Ozone replication policies

Apache Ozone is a scalable, distributed, and high performance object store optimized for big data workloads and can handle billions of objects of varying sizes. Ozone storage is co-located on HDFS. You can create Ozone replication policies in CDP Private Cloud Base Replication Manager to replicate data in Ozone buckets between CDP Private Cloud Base 7.1.8 clusters or higher using Cloudera Manager 7.7.1 or higher.

Cloudera supports the following types of Ozone storage:
  • Object store buckets (OBS), which are storage buckets where all the keys are written into a flat namespace and can be accessed using S3 interface provided by Ozone.
  • File System Optimization (FSO), which are Hadoop-compatible file system buckets where the rename and delete operations on the directories are atomic. These buckets can be accessed using Filesystem APIs and S3 interfaces.
  • Legacy buckets, which are Ozone buckets created prior to CDP Private Cloud Base 7.1.8 and use the Ozone File System (ofs) protocol or scheme.

You can use Ozone replication policies to replicate or migrate the required Ozone data to another cluster to run load-intensive workloads, back up data, or for backup-restore use cases.

Ozone replication policies support data replication between:
  • FSO buckets in source and target clusters using ofs protocol.
  • legacy buckets in source and target clusters using ofs protocol.
  • OBS buckets in source and target clusters that support S3A filesystem using the S3A scheme or replication protocol.

How Ozone replication works

Ozone snapshots are enabled for all the buckets and volumes. If the incremental replication feature is enabled on the source and target clusters, to replicate Ozone data you can choose one of the following methods during the Ozone replication policy creation process:

Full file listing
By default, the Ozone replication policies use the full file listing method which takes a longer time to replicate data. In this method, the first Ozone replication policy job run is a bootstrap job; that is, all the data in the chosen buckets are replicated. During subsequent replication policy runs, Replication Manager performs the following high-level steps:
  1. Lists all the files.
  2. Performs a checksum and metadata check on them to identify the relevant files to copy. This step depends on the advanced options you choose during the replication creation process. During this identification process, some unchanged files are skipped if they do not meet the criteria set by the chosen advanced options.
  3. Copies the identified files from the source cluster to the target cluster.
Incremental only
In this method, the first replication policy job run is a bootstrap job, and subsequent job runs are incremental jobs.
To perform the incremental job, Replication Manager leverages Ozone snapshots and the snapshot-diff capability to generate a diff report. The diff report contains the changed or new data from the source cluster. The subsequent replication policy replicates data based on the diff report.
By default, the ozone.replication.incremental.allow_safe_to_merge_target_side_changesOzone service configuration parameter is enabled to ensure that the metadata replication of Ozone storage-backed Hive external tables is successful.
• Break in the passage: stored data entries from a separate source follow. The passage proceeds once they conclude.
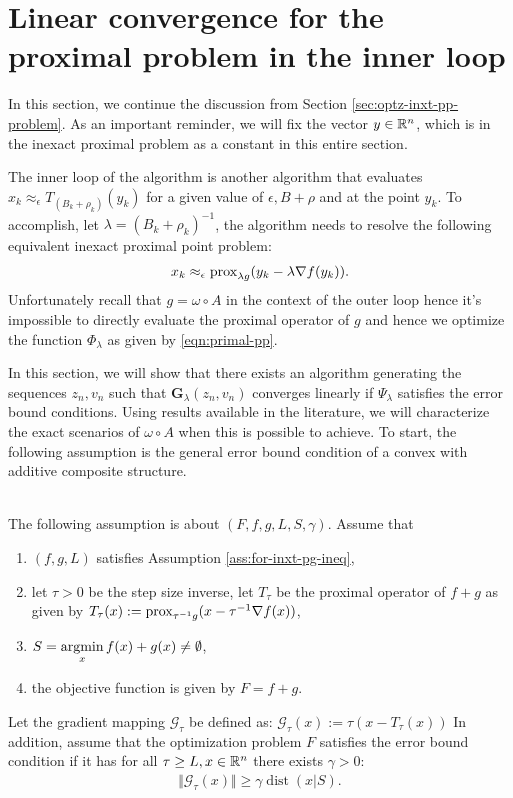 \documentclass[12pt]{article}
\DeclareMathOperator{\dist}{\mathop{dist}}
\begin{document}
\section{Linear convergence for the proximal problem in the inner loop}
    In this section, we continue the discussion from Section \ref{sec:optz-inxt-pp-problem}. 
    As an important reminder, we will fix the vector $y \in \mathbb R^n$, which is in the inexact proximal problem as a constant in this entire section. 
    \par
    The inner loop of the algorithm is another algorithm that evaluates $x_k \approx_\epsilon T_{(B_k + \rho_k)}(y_k)$ for a given value of $\epsilon, B + \rho$ and at the point $y_k$. 
    To accomplish, let $\lambda = (B_k + \rho_k)^{-1}$, the algorithm needs to resolve the following equivalent inexact proximal point problem: 
    \begin{align*}
        x_k \approx_\epsilon \operatorname{prox}_{\lambda g}(y_k - \lambda \nabla f(y_k)). 
    \end{align*}
    Unfortunately recall that $g = \omega \circ A$ in the context of the outer loop hence it's impossible to directly evaluate the proximal operator of $g$ and hence we optimize the function $\Phi_\lambda$ as given by \eqref{eqn:primal-pp}. 
    \par
    In this section, we will show that there exists an algorithm generating the sequences $z_n, v_n$ such that $\mathbf G_\lambda (z_n, v_n)$ converges linearly if $\Psi_\lambda$ satisfies the error bound conditions. 
    Using results available in the literature, we will characterize the exact scenarios of $\omega \circ A$ when this is possible to achieve. 
    To start, the following assumption is the general error bound condition of a convex with additive composite structure. 
    \begin{assumption}\;\label{ass:pg-eb}\\
        The following assumption is about $(F, f, g, L, S, \gamma)$. 
        Assume that
        \begin{enumerate}[nosep]
            \item $(f, g, L)$ satisfies Assumption \ref{ass:for-inxt-pg-ineq}, 
            \item let $\tau > 0$ be the step size inverse, let $T_{\tau}$ be the proximal operator of $f + g$ as given by $T_{\tau}(x) := \operatorname{prox}_{\tau^{-1}g}(x - \tau^{-1}\nabla f(x))$, 
            \item $S= \mathop{\rm argmin}\limits_{x}{f(x) + g(x)} \neq \emptyset$, 
            \item the objective function is given by $F = f + g$. 
        \end{enumerate}   
        Let the gradient mapping $\mathcal G_{\tau}$ be defined as: $\mathcal G_\tau(x) := \tau (x - T_\tau(x))$     
        In addition, assume that the optimization problem $F$ satisfies the error bound condition if it has for all $\tau \ge L, x \in \mathbb R^n$ there exists $\gamma > 0$: 
        \begin{align*}
            \Vert \mathcal G_\tau(x)\Vert \ge \gamma\dist(x|S). 
        \end{align*}
    \end{assumption}
\end{document}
In case, the metadata-only replication creates a partition on the destination (this is normal behavior for a Hive external table. A partition-level DDL statement might result in Ozone directory keys being created/deleted/renamed.), this in turn creates an Ozone directory key. In such scenarios, the parameter ensures that the Ozone incremental replication does not fall back to full-file listing, and therefore remains incremental. This is accomplished by ensuring the ‘create entries’ in the target-side snapshot-diff are accepted during the Ozone incremental replication process.
Incremental with fallback to full file listing
In this method, the first replication policy job run is a bootstrap job, and subsequent job runs are incremental jobs. However, if the snapshot-diff fails during a replication policy job run, the next job run is a full file listing run. After the full file listing run succeeds, the subsequent runs are incremental runs. This method takes a longer time to replicate data if the replication policy job falls back to the full file listing method.